Question-: You are planning to decommission a node from the Cassandra cluster, which of the following is correct in this case?
A. Token ranges would be assigned to remaining node after the decommissioning of the node
B. All the data would be copied from the decommissioned nodes to other nodes.
C. All the data would be copied from the other replicas in the cluster.
D. Data would be automatically cleaned from the decommissioned node and you bring it back in service if required.

Answer: A, B
Exp: This question is asked in the context of the approaches of removing a particular node from the cluster. Suppose you are removing a node from the cluster. Then there are two approaches you can follow.
1. Nodetool decommission
2. Nodetool removenode
In case of decommission or removing nodes
- Existing token range would be handled by the other nodes in the Cassandra cluster. And data should be replicated properly.
Now in both the case copying data would have different approaches
1. If you are using decommission approach then in this case data would be copied from the decommissioned node.
2. If you are using removenode command then data would be copied from the existing nodes in the cluster.
And also remember than when you decommission a node from the Cassandra cluster then data would not be automatically cleaned. If you want reuse the same node in Cassandra cluster then you have to first clean the data your own. And you can put it back with the different token range.
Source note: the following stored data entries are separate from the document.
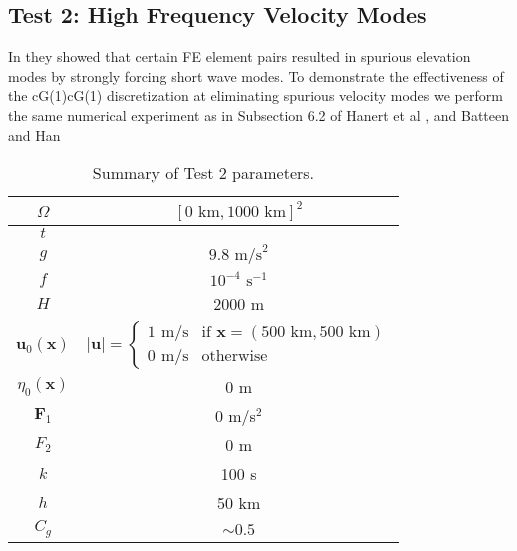 \subsection{Test 2: High Frequency Velocity Modes}
  In \cite{Hanert2002} they showed that certain FE element pairs resulted in
  spurious elevation modes by strongly forcing short wave modes.  To demonstrate
  the effectiveness of the cG(1)cG(1) discretization at eliminating spurious
  velocity modes we perform the same numerical experiment as in Subsection 6.2
  of Hanert et al \cite{Hanert2002}, and Batteen and Han \cite{Batteen1981}

  \def\arraystretch{1.25} %
  \begin{table}[H]
    \begin{center}
      \begin{tabular}{|c|c|}
        \hline
        $\Omega$ & $[0\text{ km}, 1000\text{ km}]^2$ \\ \hline
        $t$ &  \\ \hline
        $g$ & $9.8\text{ m/s}^2$ \\ \hline 
        $f$ & $10^{-4}\text{ s}^{-1}$ \\ \hline
        $H$ & 2000 m \\ \hline
        $\mathbf{u}_0(\mathbf{x})$ & 
          $\left|\mathbf{u}\right| = 
            \begin{cases}
              1\text{ m/s} & \text{if }\mathbf{x}=(500\text{ km}, 500\text{ km}) \\ 
              0\text{ m/s} & \text{otherwise}
            \end{cases}$ \\ \hline
          $\eta_0(\mathbf{x})$ & 0 m \\ \hline
        $\mathbf{F}_1$ & 0 m/s$^2$\\ \hline
        $F_2$ & 0 m\\ \hline
        $k$ & 100 s \\ \hline
        $h$ & 50 km \\ \hline
        $C_g$ & $\sim 0.5$ \\ \hline
      \end{tabular}
      \caption{Summary of Test 2 parameters.}
      \label{tab:HFVelocityParams}
    \end{center}
  \end{table}

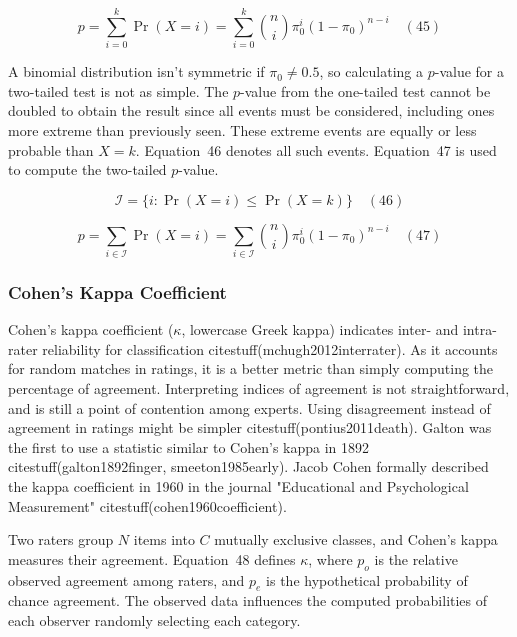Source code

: \documentclass[preprint,12pt]{elsarticle}
\begin{document}
\begin{equation}
	p=\sum_{i=0}^{k}\Pr(X=i)=\sum_{i=0}^{k}{\binom{n}{i}}\pi_{0}^{i}(1-\pi_{0})^{n-i}
	\quad\left(45\right)
\end{equation}

A binomial distribution isn't symmetric if $\pi_{0}\neq 0.5$, so calculating a $p$-value for a two-tailed test is not as simple. The $p$-value from the one-tailed test cannot be doubled to obtain the result since all events must be considered, including ones more extreme than previously seen. These extreme events are equally or less probable than $X=k$. Equation~46 denotes all such events. Equation~47 is used to compute the two-tailed $p$-value.

\begin{equation}
	{\mathcal{I}}=\{i\colon \Pr(X=i)\leq \Pr(X=k)\}
	\quad\left(46\right)
\end{equation}

\begin{equation}
	p=\sum_{i\in {\mathcal{I}}}\Pr(X=i)=\sum_{i\in {\mathcal{I}}}{\binom{n}{i}}\pi_{0}^{i}(1-\pi_{0})^{n-i}
	\quad\left(47\right)
\end{equation}

\subsubsection{Cohen's Kappa Coefficient}

Cohen's kappa coefficient ($\kappa$, lowercase Greek kappa) indicates inter- and intra-rater reliability for classification citestuff(mchugh2012interrater). As it accounts for random matches in ratings, it is a better metric than simply computing the percentage of agreement. Interpreting indices of agreement is not straightforward, and is still a point of contention among experts. Using disagreement instead of agreement in ratings might be simpler citestuff(pontius2011death). Galton was the first to use a statistic similar to Cohen's kappa in 1892 citestuff(galton1892finger, smeeton1985early). Jacob Cohen formally described the kappa coefficient in 1960 in the journal "Educational and Psychological Measurement" citestuff(cohen1960coefficient).

Two raters group $N$ items into $C$ mutually exclusive classes, and Cohen's kappa measures their agreement. Equation~48 defines $\kappa$, where $p_{o}$ is the relative observed agreement among raters, and $p_{e}$ is the hypothetical probability of chance agreement. The observed data influences the computed probabilities of each observer randomly selecting each category.
\end{document}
Question-: You want to replace the existing node in the cluster with the new node. Hence, you add the new node as well as keep the older node in the cluster. Once data is fully copied on the new node, you would be removing the one node, which is not needed anymore.
A. True
B. False

Answer: B
Exp: In Cassandra to replace a node, you need to follow the certain steps. Just adding new node and removing a node from the cluster would not work. How tokens would be taken care also matters.
Hence, to replace a node in Cassandra cluster, you just mark the JVM startup falg -Dcassandra.replace_address_first_boot= . Once this property is enabled then node would start in hibernate state, during which all the other nodes will see this node to be in DOWN(DN), however this node will see itself as UP(UN).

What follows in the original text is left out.